What you should do. Determine how many lines of the data include the word "tools", and write only that number.

(Plain-text document sources)

[Start of Attachment]

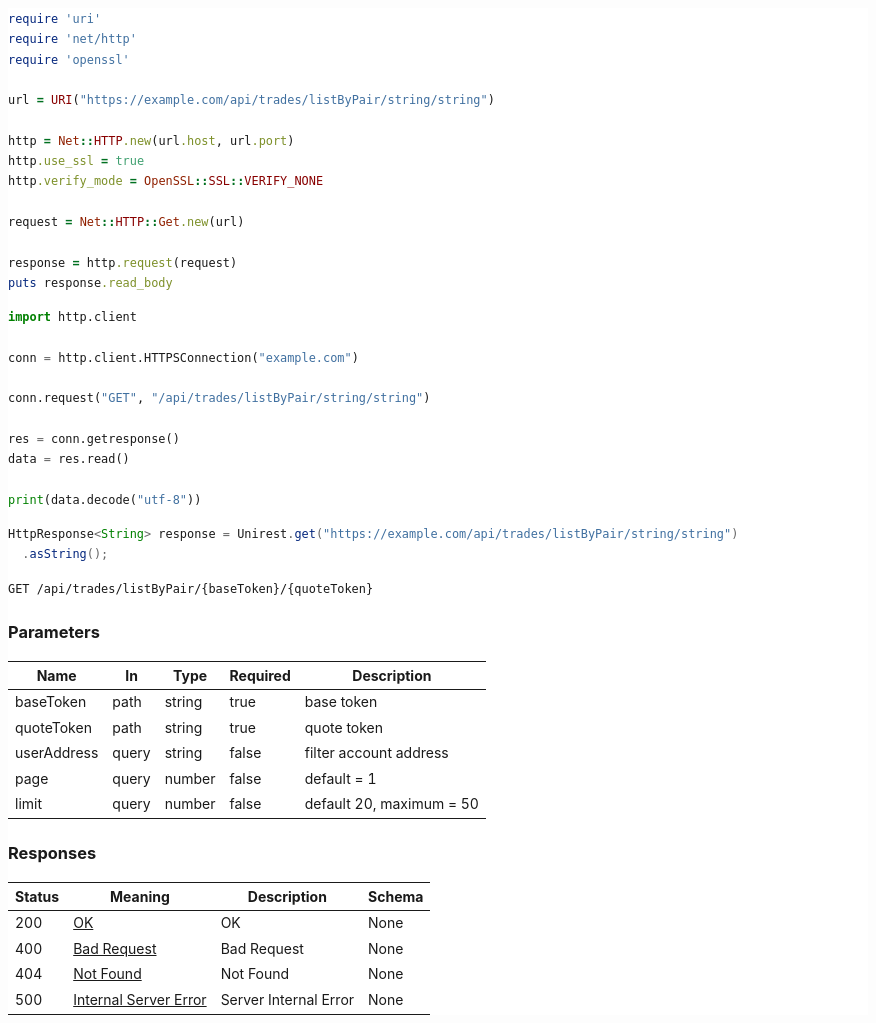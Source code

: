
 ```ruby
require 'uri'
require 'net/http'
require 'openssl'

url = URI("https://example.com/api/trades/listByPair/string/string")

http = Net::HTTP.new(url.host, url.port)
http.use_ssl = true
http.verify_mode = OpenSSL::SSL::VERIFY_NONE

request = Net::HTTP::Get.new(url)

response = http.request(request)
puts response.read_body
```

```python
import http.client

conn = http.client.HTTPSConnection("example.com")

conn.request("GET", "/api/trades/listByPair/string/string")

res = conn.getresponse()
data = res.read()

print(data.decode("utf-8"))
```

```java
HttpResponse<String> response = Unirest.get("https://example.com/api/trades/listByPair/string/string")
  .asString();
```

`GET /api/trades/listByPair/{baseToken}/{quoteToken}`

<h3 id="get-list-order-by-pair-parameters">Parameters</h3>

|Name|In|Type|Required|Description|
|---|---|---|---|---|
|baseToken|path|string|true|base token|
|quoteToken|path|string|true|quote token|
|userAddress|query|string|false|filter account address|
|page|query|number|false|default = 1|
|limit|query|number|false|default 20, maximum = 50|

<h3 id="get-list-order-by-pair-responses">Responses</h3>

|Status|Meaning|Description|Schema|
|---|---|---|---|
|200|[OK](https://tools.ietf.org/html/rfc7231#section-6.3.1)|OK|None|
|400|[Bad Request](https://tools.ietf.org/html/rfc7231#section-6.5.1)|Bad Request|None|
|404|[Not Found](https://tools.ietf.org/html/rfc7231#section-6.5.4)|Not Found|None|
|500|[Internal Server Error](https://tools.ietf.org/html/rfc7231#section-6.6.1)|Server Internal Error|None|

[End of Attachment]
[Start of Attachment]

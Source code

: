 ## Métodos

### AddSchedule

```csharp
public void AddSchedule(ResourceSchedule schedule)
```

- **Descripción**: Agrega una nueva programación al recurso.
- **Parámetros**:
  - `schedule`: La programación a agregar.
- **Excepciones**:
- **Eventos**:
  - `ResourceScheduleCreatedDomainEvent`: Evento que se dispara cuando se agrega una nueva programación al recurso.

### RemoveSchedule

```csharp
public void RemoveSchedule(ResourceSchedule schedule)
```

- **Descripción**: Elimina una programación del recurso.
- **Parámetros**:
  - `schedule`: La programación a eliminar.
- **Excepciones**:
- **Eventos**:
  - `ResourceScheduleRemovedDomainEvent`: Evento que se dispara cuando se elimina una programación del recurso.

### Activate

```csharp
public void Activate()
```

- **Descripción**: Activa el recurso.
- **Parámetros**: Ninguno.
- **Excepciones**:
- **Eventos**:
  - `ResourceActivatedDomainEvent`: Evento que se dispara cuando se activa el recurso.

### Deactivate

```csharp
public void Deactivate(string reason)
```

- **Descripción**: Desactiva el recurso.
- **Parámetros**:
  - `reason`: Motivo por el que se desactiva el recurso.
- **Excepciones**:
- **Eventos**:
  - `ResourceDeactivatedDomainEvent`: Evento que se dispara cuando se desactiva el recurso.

[End of Attachment]

Result. 4